In the nineteenth century, black slaves on American plantations also hold festivals. I'm not sure that they had holidays of freedom, but, as for the rest, everything happened in the following way.
At night, slaves gathered around fires in deaf places specially designated for them by the warders, away from the eyes of the master. There they danced, sang African songs, jumped over the fire. And, of course, they spoke. About different things.

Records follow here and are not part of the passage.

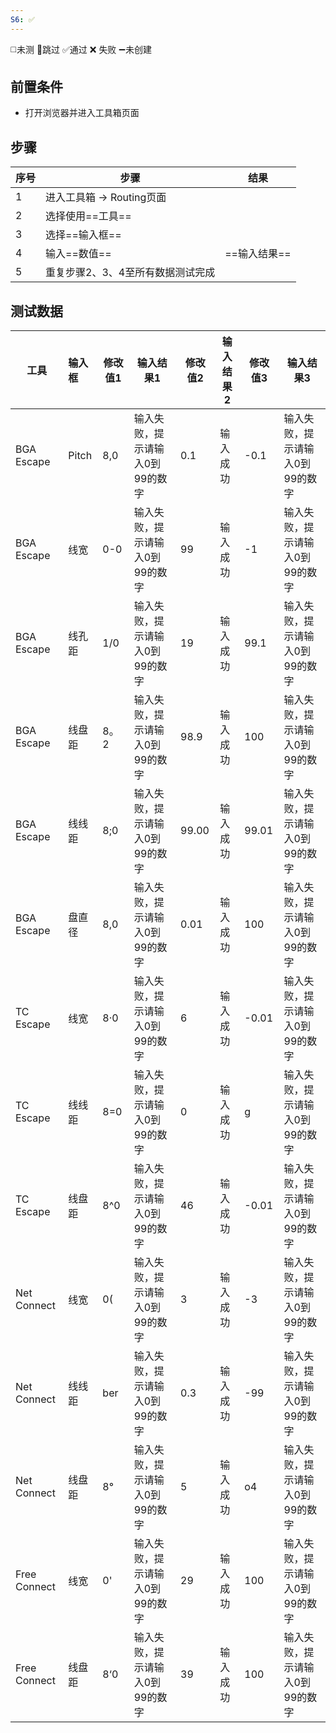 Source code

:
 ```yaml
---
S6: ✅
---
```

◻️未测    🚫跳过     ✅通过    ❌ 失败    ➖未创建

## 前置条件

- 打开浏览器并进入工具箱页面

## 步骤

| 序号  | 步骤                 | 结果       |
| --- | ------------------ | -------- |
| 1   | 进入工具箱 -> Routing页面 |          |
| 2   | 选择使用==工具==         |          |
| 3   | 选择==输入框==          |          |
| 4   | 输入==数值==           | ==输入结果== |
| 5   | 重复步骤2、3、4至所有数据测试完成 |          |

## 测试数据

| 工具           | 输入框   | 修改值1 | 输入结果1             | 修改值2  | 输入结果2 | 修改值3  | 输入结果3             |
| ------------ | :---- | ---- | ----------------- | ----- | ----- | ----- | ----------------- |
| BGA Escape   | Pitch | 8,0  | 输入失败，提示请输入0到99的数字 | 0.1   | 输入成功  | -0.1  | 输入失败，提示请输入0到99的数字 |
| BGA Escape   | 线宽    | 0-0  | 输入失败，提示请输入0到99的数字 | 99    | 输入成功  | -1    | 输入失败，提示请输入0到99的数字 |
| BGA Escape   | 线孔距   | 1/0  | 输入失败，提示请输入0到99的数字 | 19    | 输入成功  | 99.1  | 输入失败，提示请输入0到99的数字 |
| BGA Escape   | 线盘距   | 8。2  | 输入失败，提示请输入0到99的数字 | 98.9  | 输入成功  | 100   | 输入失败，提示请输入0到99的数字 |
| BGA Escape   | 线线距   | 8;0  | 输入失败，提示请输入0到99的数字 | 99.00 | 输入成功  | 99.01 | 输入失败，提示请输入0到99的数字 |
| BGA Escape   | 盘直径   | 8,0  | 输入失败，提示请输入0到99的数字 | 0.01  | 输入成功  | 100   | 输入失败，提示请输入0到99的数字 |
| TC Escape    | 线宽    | 8·0  | 输入失败，提示请输入0到99的数字 | 6     | 输入成功  | -0.01 | 输入失败，提示请输入0到99的数字 |
| TC Escape    | 线线距   | 8=0  | 输入失败，提示请输入0到99的数字 | 0     | 输入成功  | g     | 输入失败，提示请输入0到99的数字 |
| TC Escape    | 线盘距   | 8^0  | 输入失败，提示请输入0到99的数字 | 46    | 输入成功  | -0.01 | 输入失败，提示请输入0到99的数字 |
| Net Connect  | 线宽    | 0(   | 输入失败，提示请输入0到99的数字 | 3     | 输入成功  | -3    | 输入失败，提示请输入0到99的数字 |
| Net Connect  | 线线距   | ber  | 输入失败，提示请输入0到99的数字 | 0.3   | 输入成功  | -99   | 输入失败，提示请输入0到99的数字 |
| Net Connect  | 线盘距   | 8°   | 输入失败，提示请输入0到99的数字 | 5     | 输入成功  | o4    | 输入失败，提示请输入0到99的数字 |
| Free Connect | 线宽    | 0'   | 输入失败，提示请输入0到99的数字 | 29    | 输入成功  | 100   | 输入失败，提示请输入0到99的数字 |
| Free Connect | 线盘距   | 8‘0  | 输入失败，提示请输入0到99的数字 | 39    | 输入成功  | 100   | 输入失败，提示请输入0到99的数字 |

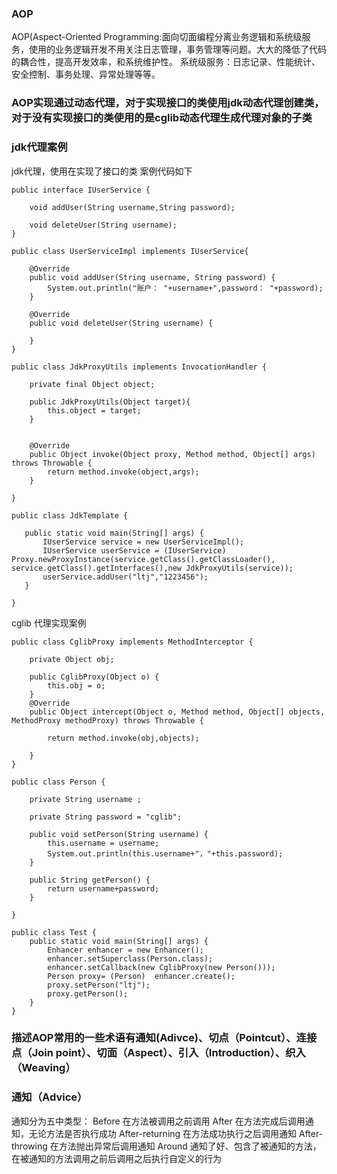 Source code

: 
### AOP
AOP(Aspect-Oriented Programming:面向切面编程分离业务逻辑和系统级服务，使用的业务逻辑开发不用关注日志管理，事务管理等问题。大大的降低了代码的耦合性，提高开发效率，和系统维护性。
系统级服务：日志记录、性能统计、安全控制、事务处理、异常处理等等。

### AOP实现通过动态代理，对于实现接口的类使用jdk动态代理创建类，对于没有实现接口的类使用的是cglib动态代理生成代理对象的子类

### jdk代理案例
jdk代理，使用在实现了接口的类 案例代码如下
```
public interface IUserService {

    void addUser(String username,String password);

    void deleteUser(String username);
}
```

```
public class UserServiceImpl implements IUserService{

    @Override
    public void addUser(String username, String password) {
        System.out.println("账户： "+username+",password： "+password);
    }

    @Override
    public void deleteUser(String username) {

    }
}
```
```
public class JdkProxyUtils implements InvocationHandler {

    private final Object object;

    public JdkProxyUtils(Object target){
        this.object = target;
    }


    @Override
    public Object invoke(Object proxy, Method method, Object[] args) throws Throwable {
        return method.invoke(object,args);
    }

}
```
 ```
 public class JdkTemplate {

    public static void main(String[] args) {
        IUserService service = new UserServiceImpl();
        IUserService userService = (IUserService) Proxy.newProxyInstance(service.getClass().getClassLoader(), service.getClass().getInterfaces(),new JdkProxyUtils(service));
        userService.addUser("ltj","1223456");
    }

}
 ```

cglib 代理实现案例
```
public class CglibProxy implements MethodInterceptor {

    private Object obj;

    public CglibProxy(Object o) {
        this.obj = o;
    }
    @Override
    public Object intercept(Object o, Method method, Object[] objects, MethodProxy methodProxy) throws Throwable {

        return method.invoke(obj,objects);

    }
}

```
```
public class Person {

    private String username ;

    private String password = "cglib";

    public void setPerson(String username) {
        this.username = username;
        System.out.println(this.username+"，"+this.password);
    }

    public String getPerson() {
        return username+password;
    }

}
```
```
public class Test {
    public static void main(String[] args) {
        Enhancer enhancer = new Enhancer();
        enhancer.setSuperclass(Person.class);
        enhancer.setCallback(new CglibProxy(new Person()));
        Person proxy= (Person)  enhancer.create();
        proxy.setPerson("ltj");
        proxy.getPerson();
    }
}

```
### 描述AOP常用的一些术语有通知(Adivce)、切点（Pointcut）、连接点（Join point）、切面（Aspect）、引入（Introduction）、织入（Weaving）

### 通知（Advice）
通知分为五中类型：
Before
在方法被调用之前调用
After
在方法完成后调用通知，无论方法是否执行成功
After-returning
在方法成功执行之后调用通知
After-throwing
在方法抛出异常后调用通知
Around
通知了好、包含了被通知的方法，在被通知的方法调用之前后调用之后执行自定义的行为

I am sure that some slaves glorified the wisdom of the master, who allowed them to celebrate, and of high human qualities as guards, who did not disperse the feast with lashes. Although they could.
Some of them, warm with dancing and singing, shouted that the master was letting them celebrate, because he had been frightened by their courageous leaps. And as evidence, they increased the number of celebrants to the point that they even began to believe in their own strength themselves.
Besides, those gathered around the fires spoke about the dangerous persons, inciting to bring forward some demands to the master or to escape from the plantation. Or, even scary to think, to an uprising.
After dancing and singing, the tired slaves went to sleep, so that the next day to continue submissively the work for the owner of the plantation. But the life didn’t seem so hopeless to them anymore.
Belarus is the most unfree country in Europe.